Gorsler Anna, Grittner Ulrike, Rackoll Torsten, Külzow Nadine
Kliniken Beelitz GmbH, Clinic for Neurological Rehabilitation, Beelitz-Heilstätten, Germany.
Institute of Biometry and Clinical Epidemiology, Charité-Universitätsmedizin Berlin, Berlin, Germany.
Brain Neurorehabil. 2022 May 4;15(2):e19. doi: 10.12786/bn.2022.15.e19. eCollection 2022 Jul.
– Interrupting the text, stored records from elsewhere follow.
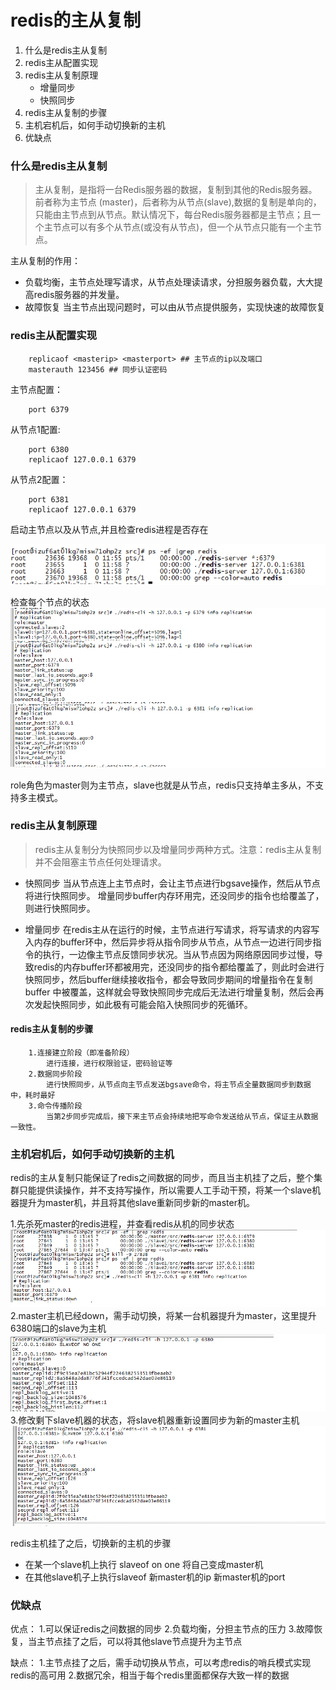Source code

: # redis的主从复制


1. 什么是redis主从复制
2. redis主从配置实现
3. redis主从复制原理
	* 增量同步
	* 快照同步
4. redis主从复制的步骤
5. 主机宕机后，如何手动切换新的主机
6. 优缺点




### 什么是redis主从复制

> 主从复制，是指将一台Redis服务器的数据，复制到其他的Redis服务器。前者称为主节点
> (master)，后者称为从节点(slave),数据的复制是单向的，只能由主节点到从节点。默认情况下，每台Redis服务器都是主节点；且一个主节点可以有多个从节点(或没有从节点)，但一个从节点只能有一个主节点。


主从复制的作用：
+ 负载均衡，主节点处理写请求，从节点处理读请求，分担服务器负载，大大提高redis服务器的并发量。
+ 故障恢复 当主节点出现问题时，可以由从节点提供服务，实现快速的故障恢复

### redis主从配置实现

```
	replicaof <masterip> <masterport> ## 主节点的ip以及端口 
	masterauth 123456 ## 同步认证密码
```

主节点配置：
```
	port 6379
```

从节点1配置:
```
	port 6380
	replicaof 127.0.0.1 6379
```
从节点2配置：
```
	port 6381
	replicaof 127.0.0.1 6379
```

启动主节点以及从节点,并且检查redis进程是否存在

![](../png/redis启动.png)


检查每个节点的状态
![](../png/redis机器状态.png)


role角色为master则为主节点，slave也就是从节点，redis只支持单主多从，不支持多主模式。


### redis主从复制原理

>	redis主从复制分为快照同步以及增量同步两种方式。注意：redis主从复制并不会阻塞主节点任何处理请求。


* 快照同步
	当从节点连上主节点时，会让主节点进行bgsave操作，然后从节点将进行快照同步。
	增量同步buffer内存环用完，还没同步的指令也给覆盖了，则进行快照同步。

* 增量同步
	在redis主从在运行的时候，主节点进行写请求，将写请求的内容写入内存的buffer环中，然后异步将从指令同步从节点，从节点一边进行同步指令的执行，一边像主节点反馈同步状况。当从节点因为网络原因同步过慢，导致redis的内存buffer环都被用完，还没同步的指令都给覆盖了，则此时会进行快照同步，然后buffer继续接收指令，都会导致同步期间的增量指令在复制 buffer 中被覆盖，这样就会导致快照同步完成后无法进行增量复制，然后会再次发起快照同步，如此极有可能会陷入快照同步的死循环。

#### redis主从复制的步骤
```
	1.连接建立阶段（即准备阶段）
		进行连接，进行权限验证，密码验证等
	2.数据同步阶段
		进行快照同步，从节点向主节点发送bgsave命令，将主节点全量数据同步到数据中，耗时最好
	3.命令传播阶段
		当第2步同步完成后，接下来主节点会持续地把写命令发送给从节点，保证主从数据一致性。
```	


### 主机宕机后，如何手动切换新的主机
redis的主从复制只能保证了redis之间数据的同步，而且当主机挂了之后，整个集群只能提供读操作，并不支持写操作，所以需要人工手动干预，将某一个slave机器提升为master机，并且将其他slave重新同步新的master机。

1.先杀死master的redis进程，并查看redis从机的同步状态
![redis同步状态](../png/redis主从同步杀死redis进程.png)
2.master主机已经down，需手动切换，将某一台机器提升为master，这里提升6380端口的slave为主机
![redis切换主机](../png/redis主从同步切换主机.png)
3.修改剩下slave机器的状态，将slave机器重新设置同步为新的master主机
![redis修改从机状态](../png/redis同步状态修改从机连接的master.png)


redis主机挂了之后，切换新的主机的步骤
* 在某一个slave机上执行 slaveof on one 将自己变成master机
* 在其他slave机子上执行slaveof 新master机的ip 新master机的port


### 优缺点
优点：
1.可以保证redis之间数据的同步
2.负载均衡，分担主节点的压力
3.故障恢复，当主节点挂了之后，可以将其他slave节点提升为主节点

缺点：
1.主节点挂了之后，需手动切换从节点，可以考虑redis的哨兵模式实现redis的高可用
2.数据冗余，相当于每个redis里面都保存大致一样的数据

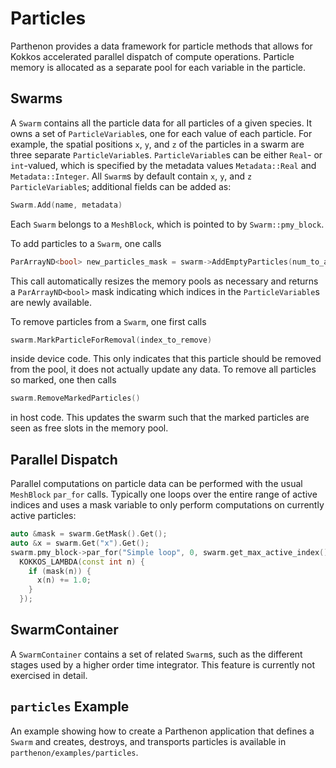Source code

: # Particles

Parthenon provides a data framework for particle methods that allows for Kokkos
accelerated parallel dispatch of compute operations. Particle memory is allocated as a
separate pool for each variable in the particle.

## Swarms

A `Swarm` contains all the particle data for all particles of a given species. It owns a
set of `ParticleVariable`s, one for each value of each particle. For example, the spatial
positions `x`, `y`, and `z` of the particles in a swarm are three separate
`ParticleVariable`s. `ParticleVariable`s can be either `Real`- or `int`-valued, which is
specified by the metadata values `Metadata::Real` and `Metadata::Integer`. All `Swarm`s by
default contain `x`, `y`, and `z` `ParticleVariable`s; additional fields can be added as:
```c++
Swarm.Add(name, metadata)
```
Each `Swarm` belongs to a `MeshBlock`, which is pointed to by `Swarm::pmy_block`.

To add particles to a `Swarm`, one calls
```c++
ParArrayND<bool> new_particles_mask = swarm->AddEmptyParticles(num_to_add)
```
This call automatically resizes the memory pools as necessary and returns a
`ParArrayND<bool>` mask indicating which indices in the `ParticleVariable`s are newly
available.

To remove particles from a `Swarm`, one first calls
```c++
swarm.MarkParticleForRemoval(index_to_remove)
```
inside device code. This only indicates that this particle should be removed from the pool,
it does not actually update any data. To remove all particles so marked, one then calls
```c++
swarm.RemoveMarkedParticles()
```
in host code. This updates the swarm such that the marked particles are seen as free slots
in the memory pool.

## Parallel Dispatch

Parallel computations on particle data can be performed with the usual `MeshBlock`
`par_for` calls. Typically one loops over the entire range of active indices and uses a
mask variable to only perform computations on currently active particles:
```c++
auto &mask = swarm.GetMask().Get();
auto &x = swarm.Get("x").Get();
swarm.pmy_block->par_for("Simple loop", 0, swarm.get_max_active_index(),
  KOKKOS_LAMBDA(const int n) {
    if (mask(n)) {
      x(n) += 1.0;
    }
  });
```

## SwarmContainer

A `SwarmContainer` contains a set of related `Swarm`s, such as the different stages used
by a higher order time integrator. This feature is currently not exercised in detail.

## `particles` Example

An example showing how to create a Parthenon application that defines a `Swarm` and
creates, destroys, and transports particles is available in
`parthenon/examples/particles`.
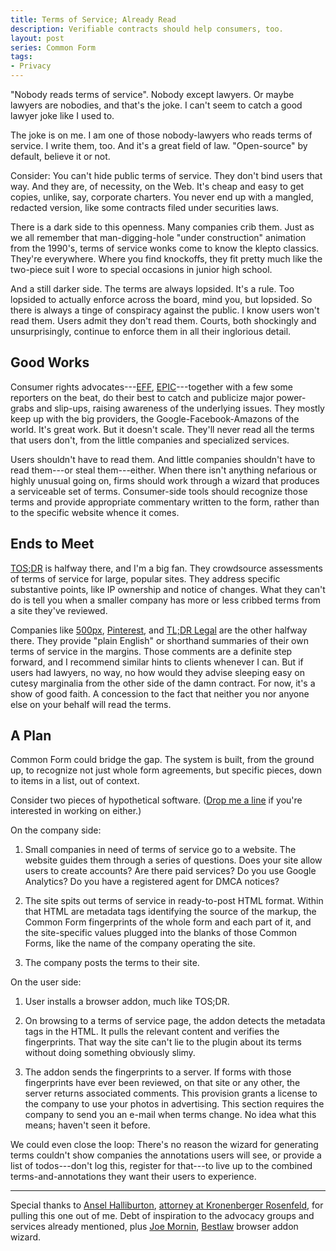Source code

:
 ```yaml
---
title: Terms of Service; Already Read
description: Verifiable contracts should help consumers, too.
layout: post
series: Common Form
tags:
- Privacy
---
```

"Nobody reads terms of service". Nobody except lawyers. Or maybe lawyers are nobodies, and that's the joke. I can't seem to catch a good lawyer joke like I used to.

The joke is on me. I am one of those nobody-lawyers who reads terms of service. I write them, too. And it's a great field of law. "Open-source" by default, believe it or not.

Consider: You can't hide public terms of service. They don't bind users that way. And they are, of necessity, on the Web. It's cheap and easy to get copies, unlike, say, corporate charters. You never end up with a mangled, redacted version, like some contracts filed under securities laws.

There is a dark side to this openness. Many companies crib them. Just as we all remember that man-digging-hole "under construction" animation from the 1990's, terms of service wonks come to know the klepto classics. They're everywhere. Where you find knockoffs, they fit pretty much like the two-piece suit I wore to special occasions in junior high school.

And a still darker side. The terms are always lopsided. It's a rule. Too lopsided to actually enforce across the board, mind you, but lopsided. So there is always a tinge of conspiracy against the public. I know users won't read them. Users admit they don't read them. Courts, both shockingly and unsurprisingly, continue to enforce them in all their inglorious detail.

<!--jump-->

## Good Works

Consumer rights advocates---[EFF](https://eff.org), [EPIC](https://www.epic.org/)---together with a few some reporters on the beat, do their best to catch and publicize major power-grabs and slip-ups, raising awareness of the underlying issues. They mostly keep up with the big providers, the Google-Facebook-Amazons of the world. It's great work. But it doesn't scale. They'll never read all the terms that users don't, from the little companies and specialized services.

Users shouldn't have to read them. And little companies shouldn't have to read them---or steal them---either. When there isn't anything nefarious or highly unusual going on, firms should work through a wizard that produces a serviceable set of terms. Consumer-side tools should recognize those terms and provide appropriate commentary written to the form, rather than to the specific website whence it comes.

## Ends to Meet

[TOS;DR](https://tosdr.org/) is halfway there, and I'm a big fan. They crowdsource assessments of terms of service for large, popular sites. They address specific substantive points, like IP ownership and notice of changes. What they can't do is tell you when a smaller company has more or less cribbed terms from a site they've reviewed.

Companies like [500px](https://500px.com/terms), [Pinterest](https://about.pinterest.com/en/terms-service), and [TL;DR Legal](https://tldrlegal.com/pages/legal) are the other halfway there. They provide "plain English" or shorthand summaries of their own terms of service in the margins. Those comments are a definite step forward, and I recommend similar hints to clients whenever I can. But if users had lawyers, no way, no how would they advise sleeping easy on cutesy marginalia from the other side of the damn contract. For now, it's a show of good faith. A concession to the fact that neither you nor anyone else on your behalf will read the terms.

## A Plan

Common Form could bridge the gap. The system is built, from the ground up, to recognize not just whole form agreements, but specific pieces, down to items in a list, out of context.

Consider two pieces of hypothetical software. ([Drop me a line](mailto:kyle@kemitchell.com) if you're interested in working on either.)

On the company side:

1. Small companies in need of terms of service go to a website. The website guides them through a series of questions. Does your site allow users to create accounts? Are there paid services? Do you use Google Analytics? Do you have a registered agent for DMCA notices?

2. The site spits out terms of service in ready-to-post HTML format. Within that HTML are metadata tags identifying the source of the markup, the Common Form fingerprints of the whole form and each part of it, and the site-specific values plugged into the blanks of those Common Forms, like the name of the company operating the site.

3. The company posts the terms to their site.

On the user side:

1. User installs a browser addon, much like TOS;DR.

2. On browsing to a terms of service page, the addon detects the metadata tags in the HTML. It pulls the relevant content and verifies the fingerprints. That way the site can't lie to the plugin about its terms without doing something obviously slimy.

3. The addon sends the fingerprints to a server. If forms with those fingerprints have ever been reviewed, on that site or any other, the server returns associated comments. This provision grants a license to the company to use your photos in advertising. This section requires the company to send you an e-mail when terms change. No idea what this means; haven't seen it before.

We could even close the loop: There's no reason the wizard for generating terms couldn't show companies the annotations users will see, or provide a list of todos---don't log this, register for that---to live up to the combined terms-and-annotations they want their users to experience.

---

Special thanks to [Ansel Halliburton](https://twitter.com/anseljh), [attorney at Kronenberger Rosenfeld](https://www.krinternetlaw.com/attorneys/ansel-halliburton-profile), for pulling this one out of me. Debt of inspiration to the advocacy groups and services already mentioned, plus [Joe Mornin](http://www.mornin.org/), [Bestlaw](http://www.bestlaw.io/) browser addon wizard.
Different transcranial direct current stimulation (tDCS) protocols have been tested to improve visuospatial neglect (VSN). So far, methodological heterogenity limits reliable conclusions about optimal stimualtion set-up. With this proof-of-principle study behavioral effects of two promising (uni- vs. bilateral) stimulation protocols were directly compared to gain more data for an appropriate tDCS protocol in subacute neglect patients. Notably, each tDCS set-up was combined with an identical sham condition to improve comparability. In a double-blind sham-controlled cross-over study 11 subacute post-stroke neglect patients received 20 minutes or 30 seconds (sham) tDCS (2 mA, 0.8 A/m) parallel to neglect therapy randomized in unilateral (anode-reference: P4-Fp2 10-20 electroencephalography [EEG] system) and bilateral manner (anode-cathode: P4-P3) and 48h wash-out in-between. Before and immediately after stimulation performance were measured in cancellation task (bell test), and line bisection (deviation error). Significant difference between active and assigned sham condition was found in line bisection but not cancellation task. Particularly, deviation error was reduced after bilateral tDCS (hedges g = 0.6) compared to bilateral sham, no such advantage were obtained for unilateral stimulation (hedges g = 0.2). Using a direct comparison approach findings add further evidence that stimulating both hemispheres (bilateral) is superior in alleviating VSN symptoms than unilateral stimulation in subacute neglect.
为改善视觉空间忽视(VSN),人们对不同的经颅直流电刺激(tDCS)方案进行了测试。到目前为止,方法学上的异质性限制了关于最佳刺激设置的可靠结论。通过这项原理验证研究,直接比较了两种有前景的(单侧与双侧)刺激方案的行为效应,以便为亚急性忽视患者的合适tDCS方案获取更多数据。值得注意的是,每种tDCS设置都与相同的假刺激条件相结合,以提高可比性。在一项双盲假刺激对照交叉研究中,11名亚急性中风后忽视患者接受了20分钟或30秒(假刺激)的tDCS(2毫安,0.8安/米),与忽视治疗并行,随机分为单侧(阳极-参考电极:P4-Fp2,10-20脑电图[EEG]系统)和双侧方式(阳极-阴极:P4-P3),中间间隔48小时洗脱期。在刺激前和刺激后立即在删除任务(铃声测试)和直线二等分(偏差误差)中测量表现。在直线二等分中发现了主动刺激和指定假刺激条件之间的显著差异,但在删除任务中没有。特别是,与双侧假刺激相比,双侧tDCS后偏差误差降低(Hedges g = 0.6),单侧刺激没有获得这样的优势(Hedges g = 0.2)。使用直接比较方法的研究结果进一步证明,在亚急性忽视中,刺激两个半球(双侧)在缓解VSN症状方面比单侧刺激更具优势。